First a Big Law Innovation, Then a Split
Two partners who helped create the Data Law Center have left Akerman, announcing last week the launch of a now eight-lawyer boutique in Chicago called Actuate Law that they said will be focused on building more expert systems without what they described as Big Law bureaucracy.
March 20, 2018 at 06:15 PM
5 minute read
Launched in 2015, the Akerman Data Law Center is a novel product from an Am Law 100 firm.
By combining research from Thomson Reuters Corp. and legal thinking from Akerman lawyers into software from Neota Logic Inc., the Data Law Center automates legal advice in the wake of a data breach. Clients pay a subscription fee for access to what some call a “legal expert system.”
When the Financial Times named former Akerman CEO Andrew Smulian in December as a Top 10 legal innovator for North America, in part thanks to the Data Law Center, Smulian pointed out that the advent of big data was “changing the way all lawyers practice law.”
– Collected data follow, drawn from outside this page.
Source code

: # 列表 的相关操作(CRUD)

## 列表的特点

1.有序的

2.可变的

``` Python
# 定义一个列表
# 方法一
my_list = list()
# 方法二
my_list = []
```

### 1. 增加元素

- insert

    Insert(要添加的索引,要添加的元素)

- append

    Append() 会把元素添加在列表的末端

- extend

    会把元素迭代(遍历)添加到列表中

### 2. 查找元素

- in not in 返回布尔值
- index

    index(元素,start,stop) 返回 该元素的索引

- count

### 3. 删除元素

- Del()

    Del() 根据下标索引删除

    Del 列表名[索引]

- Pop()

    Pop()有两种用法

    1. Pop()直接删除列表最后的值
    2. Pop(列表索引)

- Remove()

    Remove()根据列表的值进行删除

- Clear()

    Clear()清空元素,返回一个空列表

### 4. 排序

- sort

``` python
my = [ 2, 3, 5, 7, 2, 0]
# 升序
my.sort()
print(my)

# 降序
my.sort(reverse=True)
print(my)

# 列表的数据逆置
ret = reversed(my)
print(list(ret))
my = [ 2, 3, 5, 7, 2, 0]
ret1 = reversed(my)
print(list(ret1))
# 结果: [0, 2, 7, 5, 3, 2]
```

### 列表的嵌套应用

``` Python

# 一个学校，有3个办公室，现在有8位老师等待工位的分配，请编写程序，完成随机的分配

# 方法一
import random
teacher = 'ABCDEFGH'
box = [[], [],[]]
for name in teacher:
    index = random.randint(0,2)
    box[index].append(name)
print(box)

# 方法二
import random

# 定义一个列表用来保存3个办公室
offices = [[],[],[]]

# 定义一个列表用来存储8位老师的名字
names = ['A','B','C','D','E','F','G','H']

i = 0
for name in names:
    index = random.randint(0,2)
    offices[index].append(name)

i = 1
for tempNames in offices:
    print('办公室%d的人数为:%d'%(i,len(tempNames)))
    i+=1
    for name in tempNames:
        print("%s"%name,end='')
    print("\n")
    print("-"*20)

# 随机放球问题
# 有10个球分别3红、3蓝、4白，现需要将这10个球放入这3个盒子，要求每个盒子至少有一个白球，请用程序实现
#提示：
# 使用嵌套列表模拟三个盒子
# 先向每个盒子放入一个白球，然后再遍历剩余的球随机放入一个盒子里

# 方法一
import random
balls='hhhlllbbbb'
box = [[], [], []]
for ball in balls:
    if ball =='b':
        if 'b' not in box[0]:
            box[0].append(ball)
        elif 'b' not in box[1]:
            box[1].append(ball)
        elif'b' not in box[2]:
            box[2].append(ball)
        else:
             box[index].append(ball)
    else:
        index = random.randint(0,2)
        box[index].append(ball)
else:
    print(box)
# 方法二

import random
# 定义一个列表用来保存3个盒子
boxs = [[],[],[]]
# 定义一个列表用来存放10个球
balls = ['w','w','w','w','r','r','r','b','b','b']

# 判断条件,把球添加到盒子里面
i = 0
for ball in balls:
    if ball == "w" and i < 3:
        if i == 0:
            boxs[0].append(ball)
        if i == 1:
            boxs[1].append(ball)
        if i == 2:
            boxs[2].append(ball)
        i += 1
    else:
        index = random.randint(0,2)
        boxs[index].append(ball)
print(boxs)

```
Just maybe not fast enough.
Two partners who helped create the Data Law Center have left Akerman, announcing last week the launch of a now eight-lawyer boutique in Chicago called Actuate Law that they said will be focused on building more expert systems without what they described as Big Law bureaucracy.
“You have to invest in these types of things in order to win business in today's market,” said Martin Tully, one of five founders of Actuate Law and a former co-chairman of Akerman's data law practice involved in the development of the firm's Data Law Center. “We're not trying to convince some far-flung committee of the wisdom of this. We know it to be true.”
Jeffrey Sharer, the co-chairman of Akerman's data law practice who is widely credited with creating the Data Law Center, did not return a request for comment about his former colleagues.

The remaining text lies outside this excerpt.